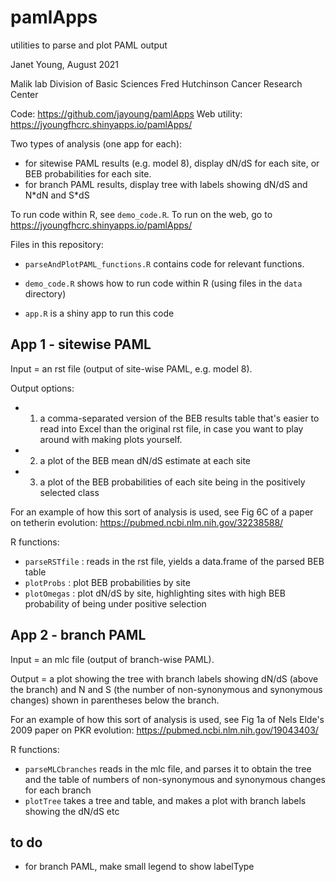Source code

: # pamlApps
utilities to parse and plot PAML output

Janet Young, August 2021

Malik lab
Division of Basic Sciences
Fred Hutchinson Cancer Research Center


Code: https://github.com/jayoung/pamlApps
Web utility: https://jyoungfhcrc.shinyapps.io/pamlApps/

Two types of analysis (one app for each):
- for sitewise PAML results (e.g. model 8), display dN/dS for each site, or BEB probabilities for each site.
- for branch PAML results, display tree with labels showing dN/dS and N\*dN and S\*dS


To run code within R, see `demo_code.R`.  To run on the web, go to https://jyoungfhcrc.shinyapps.io/pamlApps/



Files in this repository: 
- `parseAndPlotPAML_functions.R` contains code for relevant functions.

- `demo_code.R` shows how to run code within R (using files in the `data` directory)

- `app.R` is a shiny app to run this code


## App 1 - sitewise PAML

Input = an rst file (output of site-wise PAML, e.g. model 8).

Output options:  
- 1. a comma-separated version of the BEB results table that's easier to read into Excel than the original rst file, in case you want to play around with making plots yourself.
- 2. a plot of the BEB mean dN/dS estimate at each site
- 3. a plot of the BEB probabilities of each site being in the positively selected class

For an example of how this sort of analysis is used, see Fig 6C of a paper on tetherin evolution: https://pubmed.ncbi.nlm.nih.gov/32238588/


R functions:
- `parseRSTfile` : reads in the rst file, yields a data.frame of the parsed BEB table
- `plotProbs` : plot BEB probabilities by site
- `plotOmegas` : plot dN/dS by site, highlighting sites with high BEB probability of being under positive selection


## App 2 - branch PAML

Input = an mlc file (output of branch-wise PAML).

Output = a plot showing the tree with branch labels showing dN/dS (above the branch) and N and S (the number of non-synonymous and synonymous changes) shown in parentheses below the branch. 

For an example of how this sort of analysis is used, see Fig 1a of Nels Elde's 2009 paper on PKR evolution: https://pubmed.ncbi.nlm.nih.gov/19043403/


R functions:
- `parseMLCbranches` reads in the mlc file, and parses it to obtain the tree and the table of numbers of non-synonymous and synonymous changes for each branch
- `plotTree` takes a tree and table, and makes a plot with branch labels showing the dN/dS etc 


## to do
- for branch PAML, make small legend to show labelType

=-=-=-=-=

Aim of the task:
Which lines in the data above contain "this"? Show each one.

Written solution:
Files in this repository: 
- `app.R` is a shiny app to run this code
For an example of how this sort of analysis is used, see Fig 6C of a paper on tetherin evolution: https://pubmed.ncbi.nlm.nih.gov/32238588/
For an example of how this sort of analysis is used, see Fig 1a of Nels Elde's 2009 paper on PKR evolution: https://pubmed.ncbi.nlm.nih.gov/19043403/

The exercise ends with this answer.